==== RECORDS FOR THE EXERCISE ====

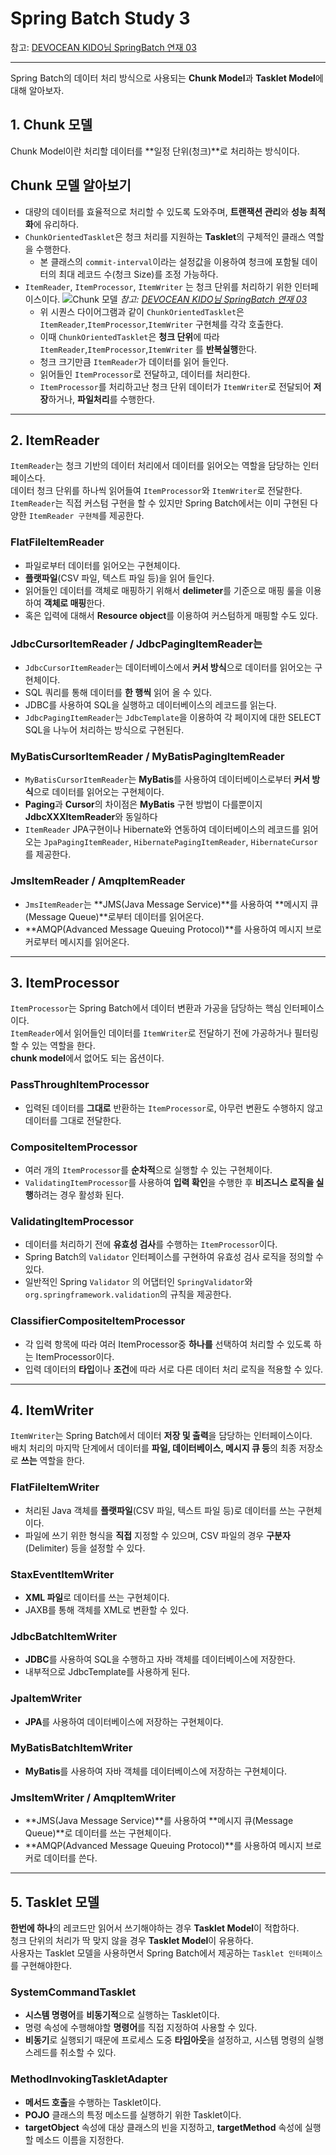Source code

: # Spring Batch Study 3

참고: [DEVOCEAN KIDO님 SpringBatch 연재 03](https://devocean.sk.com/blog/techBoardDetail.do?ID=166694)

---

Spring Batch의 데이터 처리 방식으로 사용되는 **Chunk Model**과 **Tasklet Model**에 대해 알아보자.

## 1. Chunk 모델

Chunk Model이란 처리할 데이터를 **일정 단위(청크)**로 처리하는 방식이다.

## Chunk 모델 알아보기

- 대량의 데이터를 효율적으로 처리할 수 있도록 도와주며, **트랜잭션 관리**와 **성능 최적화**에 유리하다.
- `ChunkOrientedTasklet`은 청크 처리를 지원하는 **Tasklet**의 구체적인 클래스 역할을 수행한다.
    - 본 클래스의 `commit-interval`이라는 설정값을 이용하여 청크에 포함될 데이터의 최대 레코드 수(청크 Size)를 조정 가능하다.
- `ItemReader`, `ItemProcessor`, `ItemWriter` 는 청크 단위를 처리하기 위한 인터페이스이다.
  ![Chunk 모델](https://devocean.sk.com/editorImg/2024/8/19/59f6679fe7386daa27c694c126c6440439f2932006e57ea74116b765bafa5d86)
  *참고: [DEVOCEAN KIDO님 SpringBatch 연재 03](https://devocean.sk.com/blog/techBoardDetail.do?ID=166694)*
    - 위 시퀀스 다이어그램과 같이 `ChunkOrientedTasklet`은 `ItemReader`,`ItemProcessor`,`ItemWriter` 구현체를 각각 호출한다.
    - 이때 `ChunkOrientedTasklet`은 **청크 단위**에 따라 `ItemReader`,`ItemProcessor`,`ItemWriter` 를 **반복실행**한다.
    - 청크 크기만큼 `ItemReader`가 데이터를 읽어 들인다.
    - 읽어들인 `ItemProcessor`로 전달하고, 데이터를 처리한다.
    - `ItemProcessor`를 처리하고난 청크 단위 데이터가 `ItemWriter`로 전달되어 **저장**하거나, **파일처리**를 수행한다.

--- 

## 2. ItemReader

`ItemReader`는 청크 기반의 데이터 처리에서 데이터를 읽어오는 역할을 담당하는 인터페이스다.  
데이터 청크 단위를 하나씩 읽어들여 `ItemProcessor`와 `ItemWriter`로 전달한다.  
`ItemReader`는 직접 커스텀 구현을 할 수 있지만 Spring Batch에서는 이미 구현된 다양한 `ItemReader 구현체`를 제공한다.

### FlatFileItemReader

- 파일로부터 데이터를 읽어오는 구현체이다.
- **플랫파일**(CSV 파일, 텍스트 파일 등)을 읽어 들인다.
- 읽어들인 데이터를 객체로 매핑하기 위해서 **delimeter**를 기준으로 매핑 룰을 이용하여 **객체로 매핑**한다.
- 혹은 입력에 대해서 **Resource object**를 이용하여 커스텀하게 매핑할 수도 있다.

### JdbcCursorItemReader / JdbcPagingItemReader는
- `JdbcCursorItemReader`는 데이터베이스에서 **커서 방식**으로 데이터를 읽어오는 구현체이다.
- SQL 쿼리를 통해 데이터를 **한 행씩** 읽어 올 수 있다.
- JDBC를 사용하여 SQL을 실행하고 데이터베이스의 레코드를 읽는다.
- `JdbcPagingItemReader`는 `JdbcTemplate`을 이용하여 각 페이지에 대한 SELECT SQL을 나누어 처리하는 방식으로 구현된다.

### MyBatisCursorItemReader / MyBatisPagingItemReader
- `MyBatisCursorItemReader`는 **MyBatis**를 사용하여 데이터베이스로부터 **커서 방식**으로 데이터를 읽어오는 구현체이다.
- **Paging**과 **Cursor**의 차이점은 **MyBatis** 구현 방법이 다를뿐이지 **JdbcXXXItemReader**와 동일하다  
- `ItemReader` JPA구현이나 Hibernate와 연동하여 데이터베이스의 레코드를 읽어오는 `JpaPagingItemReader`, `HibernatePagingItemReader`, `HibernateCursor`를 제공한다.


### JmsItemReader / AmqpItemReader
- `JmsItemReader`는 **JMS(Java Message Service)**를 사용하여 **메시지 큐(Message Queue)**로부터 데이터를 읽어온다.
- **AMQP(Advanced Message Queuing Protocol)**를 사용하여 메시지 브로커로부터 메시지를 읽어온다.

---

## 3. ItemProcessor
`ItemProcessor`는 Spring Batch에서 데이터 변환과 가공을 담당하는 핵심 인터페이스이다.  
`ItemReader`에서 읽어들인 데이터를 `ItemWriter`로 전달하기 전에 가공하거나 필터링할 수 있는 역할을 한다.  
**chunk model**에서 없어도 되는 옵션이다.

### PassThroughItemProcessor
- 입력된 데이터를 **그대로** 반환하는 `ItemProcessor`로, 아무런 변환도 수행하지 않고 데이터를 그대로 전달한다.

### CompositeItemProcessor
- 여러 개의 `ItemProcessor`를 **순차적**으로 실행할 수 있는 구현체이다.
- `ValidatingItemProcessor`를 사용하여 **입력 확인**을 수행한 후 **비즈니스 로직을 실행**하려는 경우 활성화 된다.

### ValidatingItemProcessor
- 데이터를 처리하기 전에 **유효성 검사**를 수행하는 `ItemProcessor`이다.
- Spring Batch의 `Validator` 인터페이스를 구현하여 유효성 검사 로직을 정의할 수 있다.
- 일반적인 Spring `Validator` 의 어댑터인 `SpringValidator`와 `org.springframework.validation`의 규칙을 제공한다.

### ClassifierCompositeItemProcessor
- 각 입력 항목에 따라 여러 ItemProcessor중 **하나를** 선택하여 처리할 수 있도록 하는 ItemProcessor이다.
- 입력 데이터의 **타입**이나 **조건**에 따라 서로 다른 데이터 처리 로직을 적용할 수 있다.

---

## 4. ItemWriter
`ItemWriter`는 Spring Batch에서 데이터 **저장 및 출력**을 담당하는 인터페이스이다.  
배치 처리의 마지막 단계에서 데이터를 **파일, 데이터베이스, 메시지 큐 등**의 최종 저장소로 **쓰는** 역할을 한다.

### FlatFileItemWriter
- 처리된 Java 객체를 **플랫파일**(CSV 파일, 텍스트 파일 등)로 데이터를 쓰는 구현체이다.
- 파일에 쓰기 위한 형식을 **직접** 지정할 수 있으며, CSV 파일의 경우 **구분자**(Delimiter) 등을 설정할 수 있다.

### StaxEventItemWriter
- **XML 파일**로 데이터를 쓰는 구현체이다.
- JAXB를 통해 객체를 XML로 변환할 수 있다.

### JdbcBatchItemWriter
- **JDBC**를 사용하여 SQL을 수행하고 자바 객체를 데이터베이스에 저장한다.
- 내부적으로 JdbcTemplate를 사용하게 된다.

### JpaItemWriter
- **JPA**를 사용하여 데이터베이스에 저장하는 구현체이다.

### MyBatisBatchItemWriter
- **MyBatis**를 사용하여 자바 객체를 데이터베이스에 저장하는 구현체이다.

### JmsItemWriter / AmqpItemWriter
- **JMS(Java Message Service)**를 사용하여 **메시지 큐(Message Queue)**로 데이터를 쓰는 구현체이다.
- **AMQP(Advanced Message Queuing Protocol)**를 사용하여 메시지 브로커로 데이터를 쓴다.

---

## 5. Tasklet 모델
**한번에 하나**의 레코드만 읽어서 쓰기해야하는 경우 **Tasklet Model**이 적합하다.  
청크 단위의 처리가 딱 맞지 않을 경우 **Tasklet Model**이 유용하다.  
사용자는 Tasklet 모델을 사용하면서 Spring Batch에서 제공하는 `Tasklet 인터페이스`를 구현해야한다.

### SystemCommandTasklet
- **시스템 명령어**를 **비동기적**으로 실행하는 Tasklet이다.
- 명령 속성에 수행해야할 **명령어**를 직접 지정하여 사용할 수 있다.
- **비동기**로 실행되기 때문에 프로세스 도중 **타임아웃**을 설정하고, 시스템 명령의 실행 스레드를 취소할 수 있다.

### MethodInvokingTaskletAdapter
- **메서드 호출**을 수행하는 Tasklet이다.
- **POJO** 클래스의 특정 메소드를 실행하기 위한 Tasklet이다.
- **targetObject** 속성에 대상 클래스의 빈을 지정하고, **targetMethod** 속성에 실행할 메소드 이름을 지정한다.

====

#### EXERCISE DETAILS
Report each line of the records that holds the word "Queuing".

#### YOUR RESPONSE
- **AMQP(Advanced Message Queuing Protocol)**를 사용하여 메시지 브로커로부터 메시지를 읽어온다.
- **AMQP(Advanced Message Queuing Protocol)**를 사용하여 메시지 브로커로 데이터를 쓴다.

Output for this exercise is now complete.